__WORK TASK__:
Output every line below as it stands, dropping only the images.

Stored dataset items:
+-------+

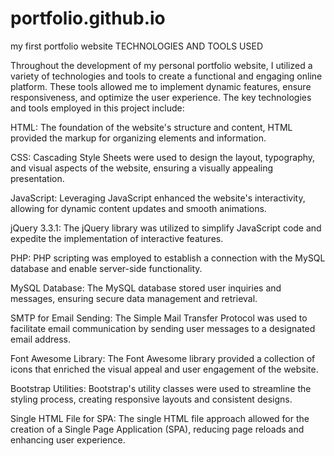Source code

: # portfolio.github.io
my first portfolio website
TECHNOLOGIES AND TOOLS USED 

Throughout the development of my personal portfolio website, I utilized a variety of technologies and tools to create a functional and engaging online platform. These tools allowed me to implement dynamic features, ensure responsiveness, and optimize the user experience. The key technologies and tools employed in this project include: 

 

HTML: The foundation of the website's structure and content, HTML provided the markup for organizing elements and information. 

CSS: Cascading Style Sheets were used to design the layout, typography, and visual aspects of the website, ensuring a visually appealing presentation. 

JavaScript: Leveraging JavaScript enhanced the website's interactivity, allowing for dynamic content updates and smooth animations. 

jQuery 3.3.1: The jQuery library was utilized to simplify JavaScript code and expedite the implementation of interactive features. 

PHP: PHP scripting was employed to establish a connection with the MySQL database and enable server-side functionality. 

MySQL Database: The MySQL database stored user inquiries and messages, ensuring secure data management and retrieval. 

SMTP for Email Sending: The Simple Mail Transfer Protocol was used to facilitate email communication by sending user messages to a designated email address. 

Font Awesome Library: The Font Awesome library provided a collection of icons that enriched the visual appeal and user engagement of the website. 

Bootstrap Utilities: Bootstrap's utility classes were used to streamline the styling process, creating responsive layouts and consistent designs. 

Single HTML File for SPA: The single HTML file approach allowed for the creation of a Single Page Application (SPA), reducing page reloads and enhancing user experience. 
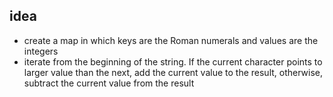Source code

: ## idea
-  create a map in which keys are the Roman numerals and values are the integers
-  iterate from the beginning of the string. If the current character points to larger value than the next, add the current value to the result, otherwise, subtract the current value from the result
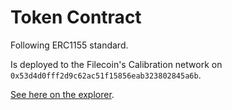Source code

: # Token Contract

Following ERC1155 standard.

Is deployed to the Filecoin's Calibration network on `0x53d4d0fff2d9c62ac51f15856eab323802845a6b`.

[See here on the explorer](https://calibration.filscan.io/address/0xef6d29ddff75c3ac09c7aa37b3ea58aa2bb24eb5/).
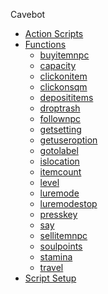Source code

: Cavebot
  - [Action Scripts](cavebot/actions.md)
  - [Functions](cavebot/functions.md)
    - [buyitemnpc](cavebot/functions/buyitemnpc.md)
    - [capacity](cavebot/functions/capacity.md)
    - [clickonitem](cavebot/functions/clickonitem.md)
    - [clickonsqm](cavebot/functions/clickonsqm.md)
    - [deposititems](cavebot/functions/deposititems.md)
    - [droptrash](cavebot/functions/droptrash.md)
    - [follownpc](cavebot/functions/follownpc.md)
    - [getsetting](cavebot/functions/getsetting.md)
    - [getuseroption](cavebot/functions/getuseroption.md)
    - [gotolabel](cavebot/functions/gotolabel.md)
    - [islocation](cavebot/functions/islocation.md)
    - [itemcount](cavebot/functions/itemcount.md)
    - [level](cavebot/functions/level.md)
    - [luremode](cavebot/functions/luremode.md)
    - [luremodestop](cavebot/functions/luremodestop.md)
    - [presskey](cavebot/functions/presskey.md)
    - [say](cavebot/functions/say.md)
    - [sellitemnpc](cavebot/functions/sellitemnpc.md)
    - [soulpoints](cavebot/functions/soulpoints.md)
    - [stamina](cavebot/functions/stamina.md)
    - [travel](cavebot/functions/travel.md)
  - [Script Setup](cavebot/script_setup.md)
  <!-- - [Variables](variables.md) -->



<!-- Targeting -->
  <!-- - [Configuration](configuration.md) -->

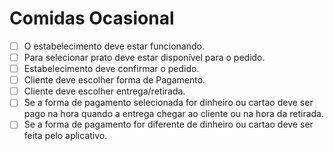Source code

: # Comidas Ocasional

* [ ] O estabelecimento deve estar funcionando.
* [ ] Para selecionar prato deve estar disponível para o pedido.
* [ ] Estabelecimento deve confirmar o pedido.
* [ ] Cliente deve escolher forma de Pagamento.
* [ ] Cliente deve escolher entrega/retirada.
* [ ] Se a forma de pagamento selecionada for dinheiro ou cartao deve ser pago na hora quando a entrega chegar ao cliente ou na hora da retirada.
* [ ] Se a forma de pagamento for diferente de dinheiro ou cartao deve ser feita pelo aplicativo.
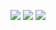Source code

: ![](https://github.com/jackkii/python_try/blob/master/stack/picture/b%E6%A0%91%E7%9A%84%E6%9E%84%E9%80%A0.PNG)
![](https://github.com/jackkii/python_try/blob/master/stack/picture/b%E6%A0%91%E7%9A%84%E6%9E%84%E9%80%A01.jpg)
![](https://github.com/jackkii/python_try/blob/master/stack/picture/b%E6%A0%91%E7%9A%84%E6%9E%84%E9%80%A02.PNG)
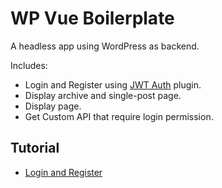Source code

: # WP Vue Boilerplate

A headless app using WordPress as backend.

Includes:

- Login and Register using [JWT Auth](https://wordpress.org/plugins/jwt-authentication-for-wp-rest-api/) plugin.
- Display archive and single-post page.
- Display page.
- Get Custom API that require login permission.

## Tutorial

- [Login and Register](https://wptips.dev/wp-login-with-vue)
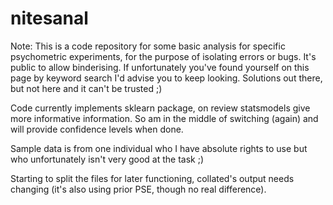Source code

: # nitesanal

Note: This is a code repository for some basic analysis for specific psychometric experiments, for the purpose of isolating errors or bugs. It's public to allow binderising. If unfortunately you've found yourself on this page by keyword search I'd advise you to keep looking. Solutions out there, but not here and it can't be trusted ;)


Code currently implements sklearn package, on review statsmodels give more informative information. So am in the middle of switching (again) and will provide confidence levels when done.

Sample data is from one individual who I have absolute rights to use but who unfortunately isn't very good at the task ;)

Starting to split the files for later functioning, collated's output needs changing (it's also using prior PSE, though no real difference).
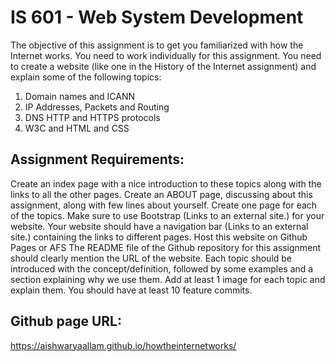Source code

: # IS 601 - Web System Development

The objective of this assignment is to get you familiarized with how the Internet works. You need to work individually
for this assignment. You need to create a website (like one in the History of the Internet assignment) and explain some
of the following topics:

1. Domain names and ICANN 
2. IP Addresses, Packets and Routing 
3. DNS HTTP and HTTPS protocols 
5. W3C and HTML and CSS

## Assignment Requirements:
Create an index page with a nice introduction to these topics along with the links to all the other pages. Create an
ABOUT page, discussing about this assignment, along with few lines about yourself. Create one page for each of the
topics. Make sure to use Bootstrap (Links to an external site.) for your website. Your website should have a navigation
bar (Links to an external site.) containing the links to different pages. Host this website on Github Pages or AFS The
README file of the Github repository for this assignment should clearly mention the URL of the website. Each topic
should be introduced with the concept/definition, followed by some examples and a section explaining why we use them.
Add at least 1 image for each topic and explain them. You should have at least 10 feature commits.

## Github page URL:
https://aishwaryaallam.github.io/howtheinternetworks/
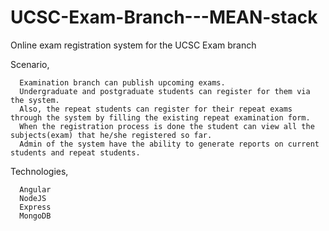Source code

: # UCSC-Exam-Branch---MEAN-stack
Online exam registration system for the UCSC Exam branch

Scenario,

      Examination branch can publish upcoming exams. 
      Undergraduate and postgraduate students can register for them via the system.
      Also, the repeat students can register for their repeat exams through the system by filling the existing repeat examination form. 
      When the registration process is done the student can view all the subjects(exam) that he/she registered so far. 
      Admin of the system have the ability to generate reports on current students and repeat students.
  
  Technologies,
  
      Angular
      NodeJS
      Express
      MongoDB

+-------+

__YOUR RESPONSE__:
Source code

: # portfolio.github.io
my first portfolio website
TECHNOLOGIES AND TOOLS USED 

Throughout the development of my personal portfolio website, I utilized a variety of technologies and tools to create a functional and engaging online platform. These tools allowed me to implement dynamic features, ensure responsiveness, and optimize the user experience. The key technologies and tools employed in this project include: 

 

HTML: The foundation of the website's structure and content, HTML provided the markup for organizing elements and information. 

CSS: Cascading Style Sheets were used to design the layout, typography, and visual aspects of the website, ensuring a visually appealing presentation. 

JavaScript: Leveraging JavaScript enhanced the website's interactivity, allowing for dynamic content updates and smooth animations. 

jQuery 3.3.1: The jQuery library was utilized to simplify JavaScript code and expedite the implementation of interactive features. 

PHP: PHP scripting was employed to establish a connection with the MySQL database and enable server-side functionality. 

MySQL Database: The MySQL database stored user inquiries and messages, ensuring secure data management and retrieval. 

SMTP for Email Sending: The Simple Mail Transfer Protocol was used to facilitate email communication by sending user messages to a designated email address. 

Font Awesome Library: The Font Awesome library provided a collection of icons that enriched the visual appeal and user engagement of the website. 

Bootstrap Utilities: Bootstrap's utility classes were used to streamline the styling process, creating responsive layouts and consistent designs. 

Single HTML File for SPA: The single HTML file approach allowed for the creation of a Single Page Application (SPA), reducing page reloads and enhancing user experience. 
Source code

: ## idea
-  create a map in which keys are the Roman numerals and values are the integers
-  iterate from the beginning of the string. If the current character points to larger value than the next, add the current value to the result, otherwise, subtract the current value from the result
Source code

: # Token Contract

Following ERC1155 standard.

Is deployed to the Filecoin's Calibration network on `0x53d4d0fff2d9c62ac51f15856eab323802845a6b`.

[See here on the explorer](https://calibration.filscan.io/address/0xef6d29ddff75c3ac09c7aa37b3ea58aa2bb24eb5/).
Source code

: Cavebot
  - [Action Scripts](cavebot/actions.md)
  - [Functions](cavebot/functions.md)
    - [buyitemnpc](cavebot/functions/buyitemnpc.md)
    - [capacity](cavebot/functions/capacity.md)
    - [clickonitem](cavebot/functions/clickonitem.md)
    - [clickonsqm](cavebot/functions/clickonsqm.md)
    - [deposititems](cavebot/functions/deposititems.md)
    - [droptrash](cavebot/functions/droptrash.md)
    - [follownpc](cavebot/functions/follownpc.md)
    - [getsetting](cavebot/functions/getsetting.md)
    - [getuseroption](cavebot/functions/getuseroption.md)
    - [gotolabel](cavebot/functions/gotolabel.md)
    - [islocation](cavebot/functions/islocation.md)
    - [itemcount](cavebot/functions/itemcount.md)
    - [level](cavebot/functions/level.md)
    - [luremode](cavebot/functions/luremode.md)
    - [luremodestop](cavebot/functions/luremodestop.md)
    - [presskey](cavebot/functions/presskey.md)
    - [say](cavebot/functions/say.md)
    - [sellitemnpc](cavebot/functions/sellitemnpc.md)
    - [soulpoints](cavebot/functions/soulpoints.md)
    - [stamina](cavebot/functions/stamina.md)
    - [travel](cavebot/functions/travel.md)
  - [Script Setup](cavebot/script_setup.md)
  <!-- - [Variables](variables.md) -->



<!-- Targeting -->
  <!-- - [Configuration](configuration.md) -->

Source code

: # Comidas Ocasional

* [ ] O estabelecimento deve estar funcionando.
* [ ] Para selecionar prato deve estar disponível para o pedido.
* [ ] Estabelecimento deve confirmar o pedido.
* [ ] Cliente deve escolher forma de Pagamento.
* [ ] Cliente deve escolher entrega/retirada.
* [ ] Se a forma de pagamento selecionada for dinheiro ou cartao deve ser pago na hora quando a entrega chegar ao cliente ou na hora da retirada.
* [ ] Se a forma de pagamento for diferente de dinheiro ou cartao deve ser feita pelo aplicativo.
Source code

: ![](https://github.com/jackkii/python_try/blob/master/stack/picture/b%E6%A0%91%E7%9A%84%E6%9E%84%E9%80%A0.PNG)
![](https://github.com/jackkii/python_try/blob/master/stack/picture/b%E6%A0%91%E7%9A%84%E6%9E%84%E9%80%A01.jpg)
![](https://github.com/jackkii/python_try/blob/master/stack/picture/b%E6%A0%91%E7%9A%84%E6%9E%84%E9%80%A02.PNG)
Source code

: # WP Vue Boilerplate

A headless app using WordPress as backend.

Includes:

- Login and Register using [JWT Auth](https://wordpress.org/plugins/jwt-authentication-for-wp-rest-api/) plugin.
- Display archive and single-post page.
- Display page.
- Get Custom API that require login permission.

## Tutorial

- [Login and Register](https://wptips.dev/wp-login-with-vue)
Source code

: # nitesanal

Note: This is a code repository for some basic analysis for specific psychometric experiments, for the purpose of isolating errors or bugs. It's public to allow binderising. If unfortunately you've found yourself on this page by keyword search I'd advise you to keep looking. Solutions out there, but not here and it can't be trusted ;)


Code currently implements sklearn package, on review statsmodels give more informative information. So am in the middle of switching (again) and will provide confidence levels when done.

Sample data is from one individual who I have absolute rights to use but who unfortunately isn't very good at the task ;)

Starting to split the files for later functioning, collated's output needs changing (it's also using prior PSE, though no real difference).
Source code

: # IS 601 - Web System Development

The objective of this assignment is to get you familiarized with how the Internet works. You need to work individually
for this assignment. You need to create a website (like one in the History of the Internet assignment) and explain some
of the following topics:

1. Domain names and ICANN 
2. IP Addresses, Packets and Routing 
3. DNS HTTP and HTTPS protocols 
5. W3C and HTML and CSS

## Assignment Requirements:
Create an index page with a nice introduction to these topics along with the links to all the other pages. Create an
ABOUT page, discussing about this assignment, along with few lines about yourself. Create one page for each of the
topics. Make sure to use Bootstrap (Links to an external site.) for your website. Your website should have a navigation
bar (Links to an external site.) containing the links to different pages. Host this website on Github Pages or AFS The
README file of the Github repository for this assignment should clearly mention the URL of the website. Each topic
should be introduced with the concept/definition, followed by some examples and a section explaining why we use them.
Add at least 1 image for each topic and explain them. You should have at least 10 feature commits.

## Github page URL:
https://aishwaryaallam.github.io/howtheinternetworks/
Source code

: # UCSC-Exam-Branch---MEAN-stack
Online exam registration system for the UCSC Exam branch

Scenario,

      Examination branch can publish upcoming exams. 
      Undergraduate and postgraduate students can register for them via the system.
      Also, the repeat students can register for their repeat exams through the system by filling the existing repeat examination form. 
      When the registration process is done the student can view all the subjects(exam) that he/she registered so far. 
      Admin of the system have the ability to generate reports on current students and repeat students.
  
  Technologies,
  
      Angular
      NodeJS
      Express
      MongoDB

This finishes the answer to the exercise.